Interactive narrative (IN) authors craft spaces of divergent narrative possibilities for players to explore, with the player's input determining which narrative possibilities they actually experience. Generative AI can enable new forms of IN by improvisationally expanding on pre-authored content in response to open-ended player input. However, this extrapolation risks widening the gap between author-envisioned and player-experienced stories, potentially limiting the strength of plot progression and the communication of the author's narrative intent. To bridge the gap, we introduce Elsewise: an authoring tool for AI-based INs that implements a novel Bundled Storyline concept to enhance author's perception and understanding of the narrative possibility space, allowing authors to explore similarities and differences between possible playthroughs of their IN in terms of open-ended, user-configurable narrative dimensions. A user study (n=12) shows that our approach improves author anticipation of player-experienced narrative, leading to more effective control and exploration of the narrative possibility spaces.

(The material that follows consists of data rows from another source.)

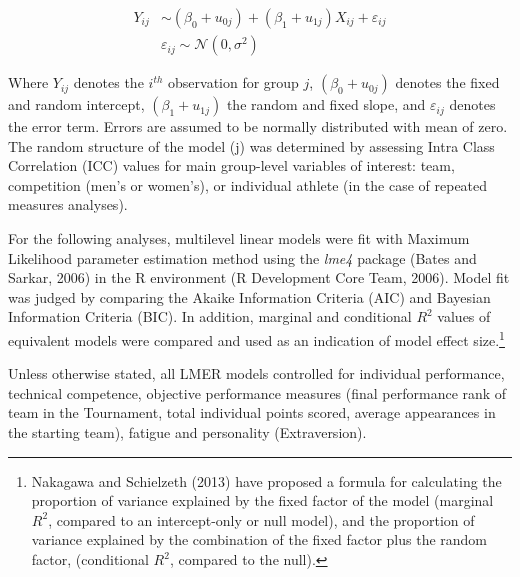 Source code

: \begin{CJK}{UTF8}{gbsn}
    \begin{align}
      Y_{ij} & \sim  (\beta_{0} + u_{0j}) + (\beta_{1} + u_{1j})X_{ij} + \varepsilon_{ij}\\
           & \varepsilon_{ij} \sim \mathcal{N}(0,\sigma^{2})
    \end{align}

Where $Y_{ij}$ denotes the $i^{th}$ observation for group $j$, $(\beta_{0} + u_{0j})$ denotes the fixed and random intercept, $(\beta_{1} + u_{1j})$ the random and fixed slope, and $\varepsilon_{ij}$ denotes the error term.  Errors are assumed to be normally distributed with mean of zero.
The random structure of the model (j) was determined by assessing Intra Class Correlation (ICC) values for main group-level variables of interest: team, competition (men's or women's), or individual athlete (in the case of repeated measures analyses).

For the following analyses, multilevel linear models were fit with Maximum Likelihood parameter estimation method using the \textit{lme4} package (Bates and Sarkar, 2006) in the R environment (R Development Core Team, 2006). Model fit was judged by comparing the Akaike Information Criteria (AIC) and Bayesian Information Criteria (BIC).  In addition, marginal and conditional $R^2$ values of equivalent models were compared and used as an indication of model effect size.\footnote{Nakagawa and Schielzeth (2013) have proposed a formula for calculating the proportion of variance explained by the fixed factor of the model (marginal $R^2$, compared to an intercept-only or null model), and the proportion of variance explained by the combination of the fixed factor plus the random factor, (conditional $R^2$, compared to the null).}


Unless otherwise stated, all LMER models controlled for individual performance, technical competence, objective performance measures (final performance rank of team in the Tournament, total individual points scored, average appearances in the starting team), fatigue and personality (Extraversion).



\end{CJK}
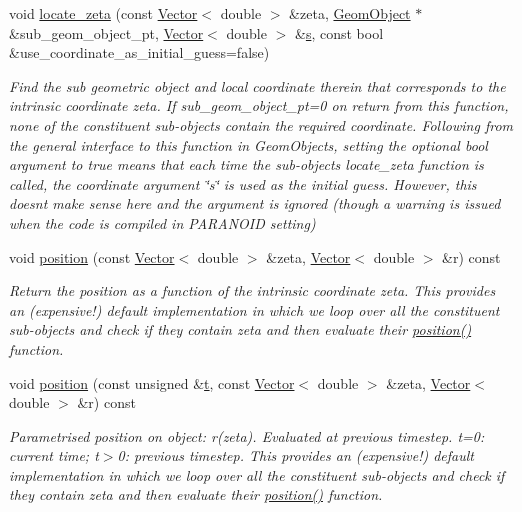 \begin{DoxyCompactItemize}
void \hyperlink{classoomph_1_1MeshAsGeomObject_a8a9fecb98d4e0a151e3b9e58aa433be9}{locate\+\_\+zeta} (const \hyperlink{classoomph_1_1Vector}{Vector}$<$ double $>$ \&zeta, \hyperlink{classoomph_1_1GeomObject}{Geom\+Object} $\ast$\&sub\+\_\+geom\+\_\+object\+\_\+pt, \hyperlink{classoomph_1_1Vector}{Vector}$<$ double $>$ \&\hyperlink{cfortran_8h_ab7123126e4885ef647dd9c6e3807a21c}{s}, const bool \&use\+\_\+coordinate\+\_\+as\+\_\+initial\+\_\+guess=false)
\begin{DoxyCompactList}\small\item\em Find the sub geometric object and local coordinate therein that corresponds to the intrinsic coordinate zeta. If sub\+\_\+geom\+\_\+object\+\_\+pt=0 on return from this function, none of the constituent sub-\/objects contain the required coordinate. Following from the general interface to this function in Geom\+Objects, setting the optional bool argument to true means that each time the sub-\/object\textquotesingle{}s locate\+\_\+zeta function is called, the coordinate argument \char`\"{}s\char`\"{} is used as the initial guess. However, this doesn\textquotesingle{}t make sense here and the argument is ignored (though a warning is issued when the code is compiled in P\+A\+R\+A\+N\+O\+ID setting) \end{DoxyCompactList}\item 
void \hyperlink{classoomph_1_1MeshAsGeomObject_ad071793f5cee36eef0e56dbeeebf4c24}{position} (const \hyperlink{classoomph_1_1Vector}{Vector}$<$ double $>$ \&zeta, \hyperlink{classoomph_1_1Vector}{Vector}$<$ double $>$ \&r) const
\begin{DoxyCompactList}\small\item\em Return the position as a function of the intrinsic coordinate zeta. This provides an (expensive!) default implementation in which we loop over all the constituent sub-\/objects and check if they contain zeta and then evaluate their \hyperlink{classoomph_1_1MeshAsGeomObject_ad071793f5cee36eef0e56dbeeebf4c24}{position()} function. \end{DoxyCompactList}\item 
void \hyperlink{classoomph_1_1MeshAsGeomObject_aab712c9f8a51d997c13c00eb1afaf9f4}{position} (const unsigned \&\hyperlink{cfortran_8h_af6f0bd3dc13317f895c91323c25c2b8f}{t}, const \hyperlink{classoomph_1_1Vector}{Vector}$<$ double $>$ \&zeta, \hyperlink{classoomph_1_1Vector}{Vector}$<$ double $>$ \&r) const
\begin{DoxyCompactList}\small\item\em Parametrised position on object\+: r(zeta). Evaluated at previous timestep. t=0\+: current time; t$>$0\+: previous timestep. This provides an (expensive!) default implementation in which we loop over all the constituent sub-\/objects and check if they contain zeta and then evaluate their \hyperlink{classoomph_1_1MeshAsGeomObject_ad071793f5cee36eef0e56dbeeebf4c24}{position()} function. \end{DoxyCompactList}\item 

\end{DoxyCompactItemize}
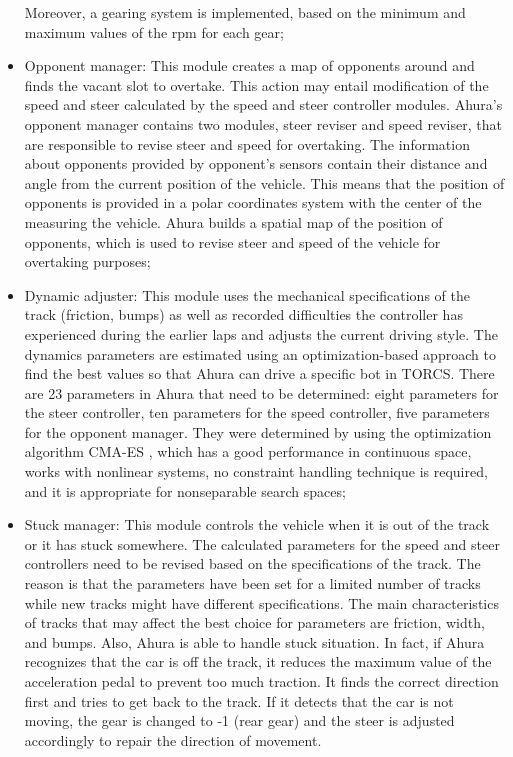 \begin{itemize}
Moreover, a gearing system is implemented, based on the minimum and maximum values of the rpm for each gear;
\item Opponent manager: This module creates a map of opponents around and finds the vacant slot to overtake. This action may entail modification of the speed and steer calculated by the speed and steer controller modules.
Ahura’s opponent manager contains two modules, steer reviser and speed reviser, that are responsible to revise steer and speed for overtaking. The information about opponents provided by opponent's sensors contain their distance and angle from the current position of the vehicle. This means that the position of opponents is provided in a polar coordinates system with the center of the measuring the vehicle. Ahura builds a spatial map of the position of opponents, which is used to revise steer and speed of the vehicle for overtaking purposes;
\item Dynamic adjuster: This module uses the mechanical specifications of the track (friction, bumps) as well as recorded difficulties the controller has experienced during the earlier laps and adjusts the current driving style.
The dynamics parameters are estimated using an optimization-based approach to find the best values so that Ahura can drive a specific bot in TORCS. There are 23 parameters in Ahura that need to be determined: eight parameters for the steer controller, ten parameters for the speed controller, five parameters for the opponent manager.
They were determined by using the optimization algorithm CMA-ES \cite{cmaes}, which has a good performance in continuous space, works with nonlinear systems, no constraint handling technique is required, and it is appropriate for nonseparable search spaces;
\item Stuck manager: This module controls the vehicle when it is out of the track or it has stuck somewhere.
The calculated parameters for the speed and steer controllers need to be revised based on the specifications of the track. The reason is that the parameters have been set for a limited number of tracks while new tracks might have different specifications. The main characteristics of tracks that may affect the best choice for parameters are friction, width, and bumps. Also, Ahura is able to handle stuck situation. In fact, if Ahura recognizes that the car is off the track, it reduces the maximum value of the acceleration pedal to prevent too much traction. It finds the correct direction first and tries to get back to the track. If it detects that the car is not moving, the gear is changed to -1 (rear gear) and the steer is adjusted accordingly to repair the direction of movement.
\end{itemize}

Paper Structure (51 sections, 9 figures, 7 tables)

This paper contains 51 sections, 9 figures, 7 tables.

Figures (9)

  • Figure 1: Example Bundled Storylines for single narrative dimension (a) and two narrrative dimensions (b)

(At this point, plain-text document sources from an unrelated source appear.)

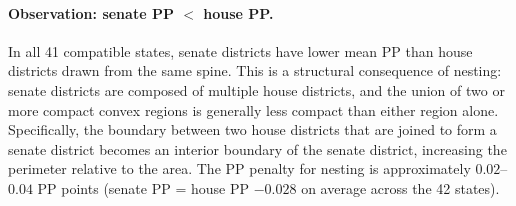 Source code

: \paragraph{Observation: senate PP $<$ house PP.}
In all 41 compatible states, senate districts have lower mean PP than house
districts drawn from the same spine. This is a structural consequence of
nesting: senate districts are composed of multiple house districts, and the
union of two or more compact convex regions is generally less compact than
either region alone. Specifically, the boundary between two house districts
that are joined to form a senate district becomes an interior boundary
of the senate district, increasing the perimeter relative to the area.
The PP penalty for nesting is approximately $0.02$--$0.04$ PP points
(senate PP = house PP $- 0.028$ on average across the 42 states).
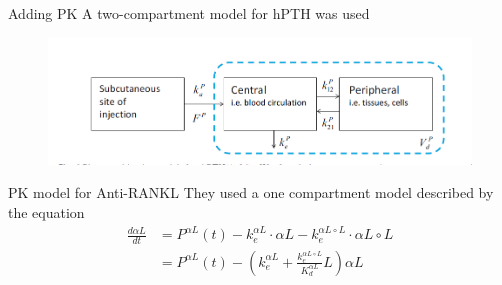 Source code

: \documentclass{beamer}
\begin{document}
\begin{frame}{Adding PK}
	A two-compartment model for hPTH was used
	\begin{figure}[h]
	\centering
		\includegraphics[scale=0.45]{../Figures/fig_lemaire_fig6.png}
\end{figure}		
	
\end{frame}
\begin{frame}{PK model for Anti-RANKL}
They used a one compartment model described by the equation
\begin{equation}
	\begin{split}
	\frac{d\alpha L}{dt}&= P^{\alpha L}(t)- k_e^{\alpha L} \cdot \alpha L - k_e^{\alpha L \circ L} \cdot \alpha L \circ L\\
	&=P^{\alpha L}(t)- \left( 
	k_e^{\alpha L}  + \frac{k_e^{\alpha L \circ L}}{K_d^{\alpha L}} L  \right) \alpha L 
	\end{split}
\end{equation}

\end{frame}
\end{document}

  • Figure 2: Multiple BSV views with dimension value filter. Red dashed boxes represent selected dimension value, and the BSV at the bottom represents how other BSV views on the same canvas change reflecting the filtering operation.

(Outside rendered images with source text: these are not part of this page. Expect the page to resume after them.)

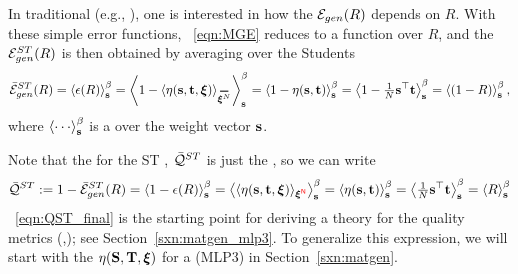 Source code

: 

In traditional \STATMECH (e.g., \cite{SST92}), one is interested in how the \emph{\TotalModelGeneralizationError} ${\mathcal{E}}_{gen}(R)$ depends on $R$.
With these simple error functions, \EQN~\ref{eqn:MGE} reduces to a function over $R$,
and the \AverageSTGeneralizationError ${\mathcal{E}}^{ST}_{gen}(R)$ is then obtained by averaging over the Students 
\begin{align}
\label{eqn:AVGSTGE_R}
\AVGSTGE(R)=\THRMAVG{\EPSL(R)}=
\THRMAVG{1-\langle\ETA(\SVEC,\TVEC,\XI)\rangle_{\AVGNDXI}}=
\THRMAVG{1-\ETA(\SVEC,\TVEC)}=
\THRMAVG{1-\tfrac{1}{N}\SVEC^{\top}\TVEC}=
\THRMAVG{(1-R)}  ,
\end{align}
where $\THRMAVG{\cdots}$ is a \ThermalAverage over the \Student weight vector ${\mathbf{s}}$.

Note that the \ModelQuality for the ST \Perceptron, $\bar{\mathcal{Q}}^{ST}$
is just the \AverageGeneralizationAccuracy, so we can write
\begin{align}
\label{eqn:QST_final}
\bar{\mathcal{Q}}^{ST}:=1-\bar{\mathcal{E}}^{ST}_{gen}(R)=\left\langle 1-\epsilon(R) \right\rangle_{\mathbf s}^{\beta}
=\left\langle \langle\eta({\mathbf{s}}, {\mathbf{t}}, \boldsymbol{\xi}) \rangle_{\boldsymbol{\xi}^{{\color{red}\sf{N}}}} \right\rangle_{\mathbf s}^{\beta}
=\left\langle \eta({\mathbf{s}}, {\mathbf{t}}) \right\rangle_{\mathbf s}^{\beta}
=\left\langle \tfrac{1}{N}{\mathbf{s}}^{\top}{\mathbf{t}} \right\rangle_{\mathbf s}^{\beta}=\left\langle R \right\rangle_{\mathbf s}^{\beta}
\end{align}
\EQN~\ref{eqn:QST_final} is the starting point for deriving a \SEMIEMP theory for the \WW quality metrics (\ALPHA,\ALPHAHAT);
see Section~\ref{sxn:matgen_mlp3}.
To generalize this expression, we will start with the \SelfOverlap $\eta({\mathbf{S}},{\mathbf{T}},\boldsymbol{\xi})$ for a
\MultiLayerPerceptron (MLP3) in Section~\ref{sxn:matgen}.

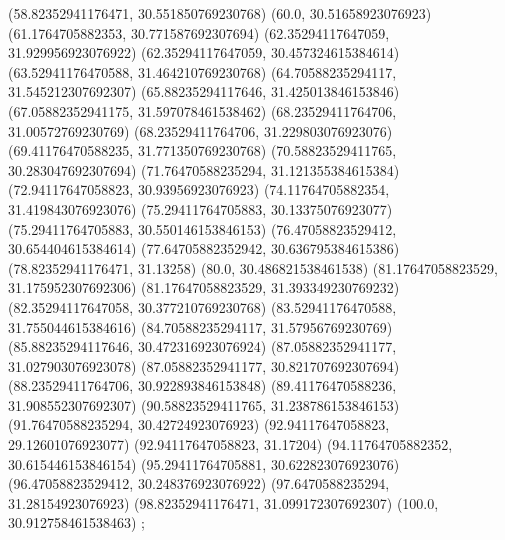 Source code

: {{{		(58.82352941176471, 30.551850769230768)
		(60.0, 30.51658923076923)
		(61.1764705882353, 30.771587692307694)
		(62.35294117647059, 31.929956923076922)
		(62.35294117647059, 30.457324615384614)
		(63.52941176470588, 31.464210769230768)
		(64.70588235294117, 31.545212307692307)
		(65.88235294117646, 31.425013846153846)
		(67.05882352941175, 31.597078461538462)
		(68.23529411764706, 31.00572769230769)
		(68.23529411764706, 31.229803076923076)
		(69.41176470588235, 31.771350769230768)
		(70.58823529411765, 30.283047692307694)
		(71.76470588235294, 31.121355384615384)
		(72.94117647058823, 30.93956923076923)
		(74.11764705882354, 31.419843076923076)
		(75.29411764705883, 30.13375076923077)
		(75.29411764705883, 30.550146153846153)
		(76.47058823529412, 30.654404615384614)
		(77.64705882352942, 30.636795384615386)
		(78.82352941176471, 31.13258)
		(80.0, 30.486821538461538)
		(81.17647058823529, 31.175952307692306)
		(81.17647058823529, 31.393349230769232)
		(82.35294117647058, 30.377210769230768)
		(83.52941176470588, 31.755044615384616)
		(84.70588235294117, 31.57956769230769)
		(85.88235294117646, 30.472316923076924)
		(87.05882352941177, 31.027903076923078)
		(87.05882352941177, 30.821707692307694)
		(88.23529411764706, 30.922893846153848)
		(89.41176470588236, 31.908552307692307)
		(90.58823529411765, 31.238786153846153)
		(91.76470588235294, 30.42724923076923)
		(92.94117647058823, 29.12601076923077)
		(92.94117647058823, 31.17204)
		(94.11764705882352, 30.615446153846154)
		(95.29411764705881, 30.622823076923076)
		(96.47058823529412, 30.248376923076922)
		(97.6470588235294, 31.28154923076923)
		(98.82352941176471, 31.099172307692307)
		(100.0, 30.912758461538463)
	};

}}
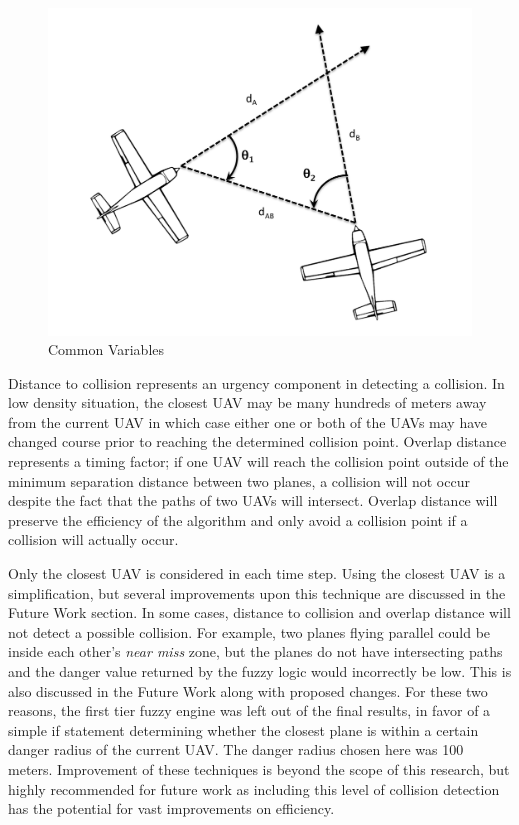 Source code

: \documentclass[10pt, conference, compsocconf]{IEEEtran}
\begin{document}
\begin{figure}[h]
\centering
\includegraphics[scale=0.3]{EPS/commonVariables}
\caption{Common Variables}
\label{fig:basicPic}
\end{figure}

Distance to collision represents an urgency component in detecting a collision.  In low density situation, the closest UAV may be many hundreds of meters away from the current UAV in which case either one or both of the UAVs may have changed course prior to reaching the determined collision point.  Overlap distance represents a timing factor; if one UAV will reach the collision point outside of the minimum separation distance between two planes, a collision will not occur despite the fact that the paths of two UAVs will intersect.  Overlap distance will preserve the efficiency of the algorithm and only avoid a collision point if a collision will actually occur. 

Only the closest UAV is considered in each time step. Using the closest UAV is a simplification, but several improvements upon this technique are discussed in the Future Work section. In some cases, distance to collision and overlap distance will not detect a possible collision. For example, two planes flying parallel could be inside each other's {\it near miss} zone, but the planes do not have intersecting paths and the danger value returned by the fuzzy logic would incorrectly be low. This is also discussed in the Future Work along with proposed changes. For these two reasons, the first tier fuzzy engine was left out of the final results, in favor of a simple if statement determining whether the closest plane is within a certain danger radius of the current UAV. The danger radius chosen here was 100 meters. Improvement of these techniques is beyond the scope of this research, but highly recommended for future work as including this level of collision detection has the potential for vast improvements on efficiency.
\end{document}
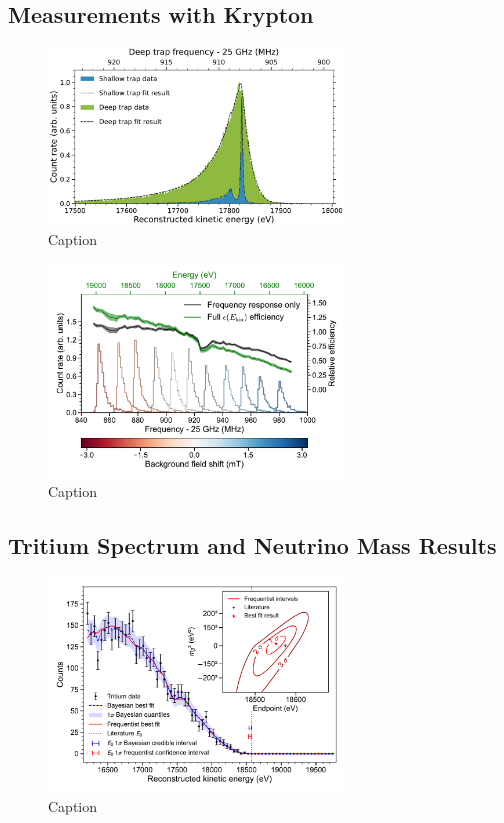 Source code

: \subsection{Measurements with Krypton}

\begin{figure}[htbp]
    \centering
    \includegraphics[width=0.7\textwidth]{figs/Chapter-3/kr_fit.pdf}
    \caption{Caption}
    \label{fig:krypton_fit}
\end{figure}

\begin{figure}[htbp]
    \centering
    \includegraphics[width=0.7\textwidth]{figs/Chapter-3/fss_for_prl_plot.pdf}
    \caption{Caption}
    \label{fig:fss_plot}
\end{figure}

\subsection{Tritium Spectrum and Neutrino Mass Results}

\begin{figure}
    \centering
    \includegraphics[width=0.7\textwidth]{figs/Chapter-3/12-03-22A_final_E0_real_data_phase_II_tritium_fit_1d.pdf}
    \caption{Caption}
    \label{fig:final_tritium_fit}
\end{figure}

  • Figure 3: Multiple BSV views with storyline filter
  • Figure 4: Multiple BSV views with timeline control slider
  • Figure 5: Illustration of the Elsewise user interface (font enlarged for readability). Dots represent narrative states in experienced storylines. Dots of the same color are from the same storyline. Exclamation marks on dots representing a triggered rule at the narrative state. (A) Users can create BSVs by defining new narrative dimensions; (B) Users can create BSVs by prompting the system to extract a set number of data-derived narrative dimensions with concept induction on playthrough data; (C) Users can create 2D BSVs by crossing dimensions from existing BSVs; (D) A 1D BSV with timeline; (E) A 2D BSV with row and column each representing a different dimension; (F) Rule editing interface; (G) Storyworld editing interface; (H) Users can prompt the system to generate a set of simulated playthrough; (I) Users can upload playthrough data to the system; (J) When users click on a dot representing a narrative state, a panel shows up to provide details of the narrative state, and allows the user to quickly navigate to the previous and next narrative state on the same storyline; (K) Compact 1d BSV views which simply classifies all the narrative states into each categorical value of the dimension; (L) Timeline control slider.